U.S. prosecutors are moving to keep broader crypto policy debates out of a high-profile criminal case tied to an alleged Ethereum exploit, arguing that industry-wide arguments have no place in a jury trial.
The dispute highlights growing tension between regulators and crypto advocates over how existing laws apply to blockchain activity.
Prosecutors Seek to Block Industry Policy Brief
In a court filing dated December 30, 2025, interim U.S. Attorney Jay Clayton urged Judge Jessica Clarke to reject a proposed amicus curiae brief submitted by the DeFi Education Fund.
The government argued that the brief simply repackages legal arguments the court has already dismissed. Prosecutors stressed that sweeping policy questions about digital assets and market structure “belong in Congress, not in a jury room,” and should not influence a criminal proceeding focused on specific conduct.
The case centers on two brothers accused of orchestrating a $25 million exploit involving Ethereum-related transactions.
Defense Frames Actions as Aggressive but Legitimate
The defense team for the Peraire-Bueno brothers contends that the policy context is essential to understanding the alleged conduct. They argue that the transactions in question fall under maximal extractable value (MEV) strategies, which they describe as aggressive but lawful trading behavior widely practiced in blockchain markets.

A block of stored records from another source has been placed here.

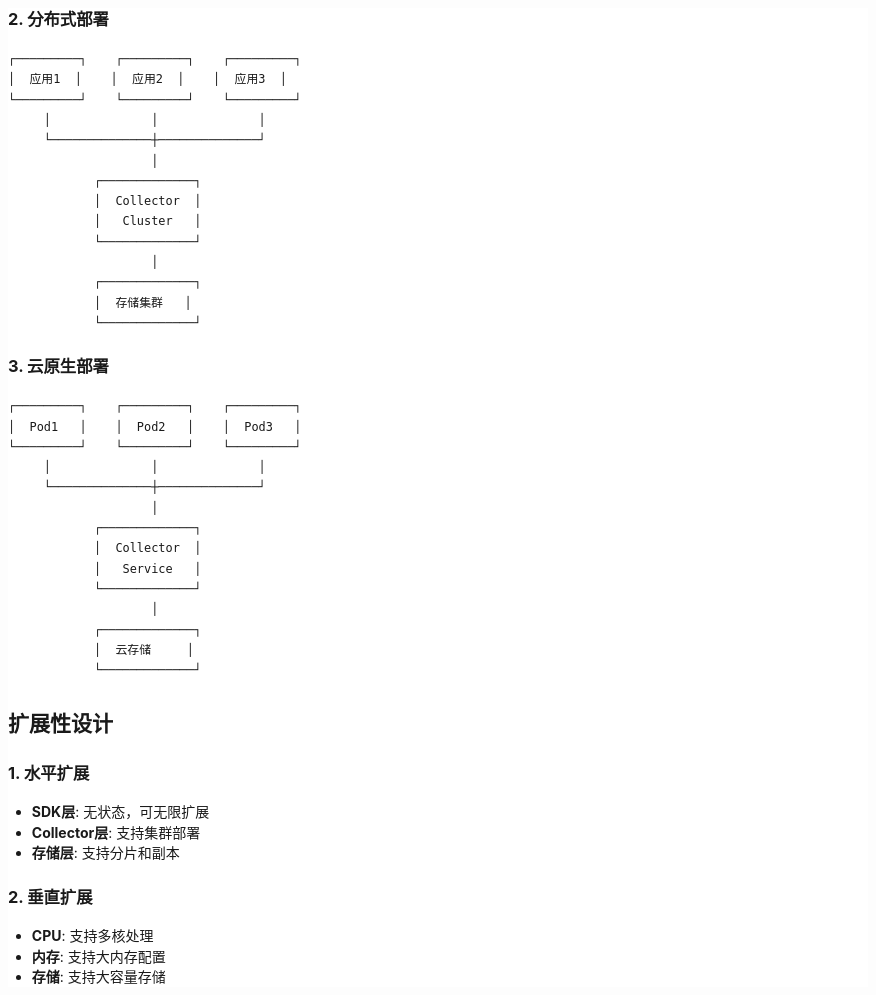 ### 2. 分布式部署

```text
┌─────────┐    ┌─────────┐    ┌─────────┐
│  应用1  │    │  应用2  │    │  应用3  │
└─────────┘    └─────────┘    └─────────┘
     │              │              │
     └──────────────┼──────────────┘
                    │
            ┌─────────────┐
            │  Collector  │
            │   Cluster   │
            └─────────────┘
                    │
            ┌─────────────┐
            │  存储集群   │
            └─────────────┘
```

### 3. 云原生部署

```text
┌─────────┐    ┌─────────┐    ┌─────────┐
│  Pod1   │    │  Pod2   │    │  Pod3   │
└─────────┘    └─────────┘    └─────────┘
     │              │              │
     └──────────────┼──────────────┘
                    │
            ┌─────────────┐
            │  Collector  │
            │   Service   │
            └─────────────┘
                    │
            ┌─────────────┐
            │  云存储     │
            └─────────────┘
```

## 扩展性设计

### 1. 水平扩展

- **SDK层**: 无状态，可无限扩展
- **Collector层**: 支持集群部署
- **存储层**: 支持分片和副本

### 2. 垂直扩展

- **CPU**: 支持多核处理
- **内存**: 支持大内存配置
- **存储**: 支持大容量存储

From the defense perspective, excluding industry input risks oversimplifying complex technical mechanisms. They maintain that jurors need this context to distinguish between criminal manipulation and sophisticated algorithmic trading.
Case Reset After November Mistrial
The government’s latest filing follows a mistrial declared in November 2025, after jurors failed to reach a unanimous verdict. Prosecutors have since requested that a retrial be scheduled for early 2026, signaling their intent to continue pursuing the case under the same legal theory.
That theory relies in part on the concept of “honest validation,” which the government says was violated during the exploit.
Crypto Advocates Warn of Broader Fallout
Beyond the defendants, the case has drawn close attention from the crypto policy community. Groups including the Coin Center warn that the government’s approach could have unintended consequences.
They argue that applying fraud statutes in this way risks criminalizing routine algorithmic trading and standard blockchain operations, creating uncertainty for developers and infrastructure operators. In their view, the legal framework has not yet caught up with how decentralized systems function in practice.
As the retrial approaches, the outcome is widely seen as a potential precedent for how U.S. courts interpret fraud laws in the context of emerging blockchain technologies, and how much room the industry has to shape that interpretation inside the courtroom.